如月言うところの『アイテム』という物らしい。
それを雨紋は1つ1つ拾ってはポケットに入れていく。


  「今日は3人で来てる割には、あんまりいいモンが無ぇなぁ。
   ま、まだ地下8階だから仕方無ぇか」


  「雨紋殿、上!」


  「うぉ! 上からたぁ汚ぇじゃねぇか!」


そう言って雨紋は飛び退きざまに槍を突き立てた。


  「ぎゅぴぃぃぃ!」


また異形が消滅し『アイテム』を拾ったものの、あまり雨紋は嬉しそうではなかった。


  「この『アイテム』という物は、拾ってどうするのですか?」


  「これ? これは如月さンが買い取って、店とかネットとかで売ンのさ」


  「え? と言うことは……」


  「暇になるとな、オレ様や村雨が時々借り出されて、修業も兼ねて仕入れに来ンだ」


  「仕入れ……ですか」
  「修業? 何の修業なのだろうか?」


  「何だ、それも知らないのかよ。如月さんはにn……、おっとっと、そいつぁオレ様の口からは言え無ぇな。
   ま、そいつも帰ってから、如月さンに聞いてくれや。
   そう言ゃぁ、黒崎も高校の頃は、良く一緒に来てたンだぜ」


  「黒崎……、彼がですか?」


  「ああ。

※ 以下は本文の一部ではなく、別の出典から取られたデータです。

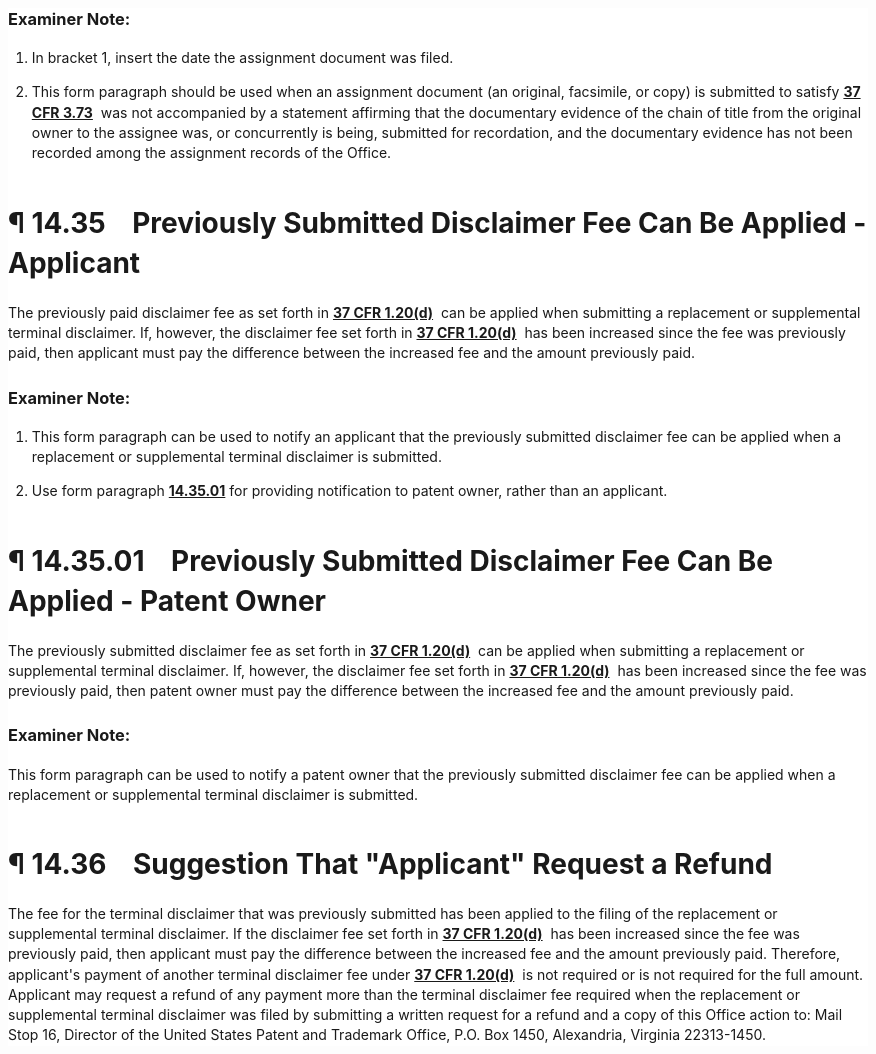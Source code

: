 ### Examiner Note:

1. In bracket 1, insert the date the assignment document was filed.

2. This form paragraph should be used when an assignment document (an original, facsimile, or copy) is submitted to satisfy **[37 CFR 3.73](https://mpep.uspto.gov/RDMS/MPEP/print?version=current&href=1400.html#//aia_d0e336732.html)**  was not accompanied by a statement affirming that the documentary evidence of the chain of title from the original owner to the assignee was, or concurrently is being, submitted for recordation, and the documentary evidence has not been recorded among the assignment records of the Office.

# ¶ 14.35    Previously Submitted Disclaimer Fee Can Be Applied - Applicant

The previously paid disclaimer fee as set forth in **[37 CFR 1.20(d)](https://mpep.uspto.gov/RDMS/MPEP/print?version=current&href=1400.html#//d0e316217.html)**  can be applied when submitting a replacement or supplemental terminal disclaimer. If, however, the disclaimer fee set forth in **[37 CFR 1.20(d)](https://mpep.uspto.gov/RDMS/MPEP/print?version=current&href=1400.html#//d0e316217.html)**  has been increased since the fee was previously paid, then applicant must pay the difference between the increased fee and the amount previously paid.

### Examiner Note:

1. This form paragraph can be used to notify an applicant that the previously submitted disclaimer fee can be applied when a replacement or supplemental terminal disclaimer is submitted.

2. Use form paragraph **[14.35.01](https://mpep.uspto.gov/RDMS/MPEP/print?version=current&href=1400.html#//fp14.35.01.html)** for providing notification to patent owner, rather than an applicant.

# ¶ 14.35.01    Previously Submitted Disclaimer Fee Can Be Applied - Patent Owner

The previously submitted disclaimer fee as set forth in **[37 CFR 1.20(d)](https://mpep.uspto.gov/RDMS/MPEP/print?version=current&href=1400.html#//d0e316217.html)**  can be applied when submitting a replacement or supplemental terminal disclaimer. If, however, the disclaimer fee set forth in **[37 CFR 1.20(d)](https://mpep.uspto.gov/RDMS/MPEP/print?version=current&href=1400.html#//d0e316217.html)**  has been increased since the fee was previously paid, then patent owner must pay the difference between the increased fee and the amount previously paid.

### Examiner Note:

This form paragraph can be used to notify a patent owner that the previously submitted disclaimer fee can be applied when a replacement or supplemental terminal disclaimer is submitted.

# ¶ 14.36    Suggestion That "Applicant" Request a Refund

The fee for the terminal disclaimer that was previously submitted has been applied to the filing of the replacement or supplemental terminal disclaimer. If the disclaimer fee set forth in **[37 CFR 1.20(d)](https://mpep.uspto.gov/RDMS/MPEP/print?version=current&href=1400.html#//d0e316217.html##d0e316324)**  has been increased since the fee was previously paid, then applicant must pay the difference between the increased fee and the amount previously paid. Therefore, applicant's payment of another terminal disclaimer fee under **[37 CFR 1.20(d)](https://mpep.uspto.gov/RDMS/MPEP/print?version=current&href=1400.html#//d0e316217.html##d0e316324)**  is not required or is not required for the full amount. Applicant may request a refund of any payment more than the terminal disclaimer fee required when the replacement or supplemental terminal disclaimer was filed by submitting a written request for a refund and a copy of this Office action to: Mail Stop 16, Director of the United States Patent and Trademark Office, P.O. Box 1450, Alexandria, Virginia 22313-1450.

ただ、最近はあいつに限らず、みンな忙しくなってきちまったからな。
   なかなか、こうしてはチーム組ンでは来られねぇンだ。
   如月さンは、たまに独りで来てるみてぇだけどな」


  「1人で、ですか」


  「凄ぇよな。さすがのオレ様も1人でってのは、ちょっと二の足踏むぜ」


叫びながら襲い掛かってきた異形を槍で突いて、言った。


  「ち! スカかよ。何か、如月さンの喜ぶようなお宝置いてってくンねぇかな」


  「ところで、この地下は何層まであるのだろうか」


  「へ? さぁな。オレ様ぁ175階までくらいなら下りた事あるけどよ」


  「地下ですよね、175階というのは」


  「当然だろ。
   如月さンの話だと無限ってぇことだぜ」


  「信じられませんね。新宿駅の近くの、それも高等学校の取り壊し間際の校舎の地下が
   異形の巣窟で、しかも何処までも無限に続くとは」


  「バグらなければ、暇ならば、って2つの条件付きなンだがな」


  「異形が外に出てしまうということは無いのでしょうか?」


  「外に? あるわけ無ぇだろうな」


  「どうしてでしょう?
   僕達がこうして簡単に下りられたのですからね。その逆が簡単に行われてもおかしい話ではないでしょう」


  「真神学園ここには結界が張ってあってな」


  「結界? 僕としたことが、気付きませんでした」


  「それに恐っそろしい門番が居ンのさ」


  「門番?」


  「ああ、ここの化けモンが逃げ出さねぇようにって、もうず〜〜〜っとここに住み着いててよ」


もう1階下に下りる階段が見えてきた。


  「ま、頑張ってくれ。5の倍数の階でないと外には戻れねぇからよ」


  「どうして5の倍数なのでしょうね?」


  「さぁ……。そンな事、考えた事無かったな。
   あと2階下ってから、そこで考えりゃいいことだ」


  「あと2層下りる……」


どうやって戻るのかも分からない状況で、残りの体力と、階を下りる毎に増す異形の強さと数に、
多少不安を覚える弁慶であった。











  「さて、望みどおりの勘が取り戻せたかな、弁慶」


生還する弁慶と敦盛が抱えてくるであろう、アイテムを思う如月翡翠であった。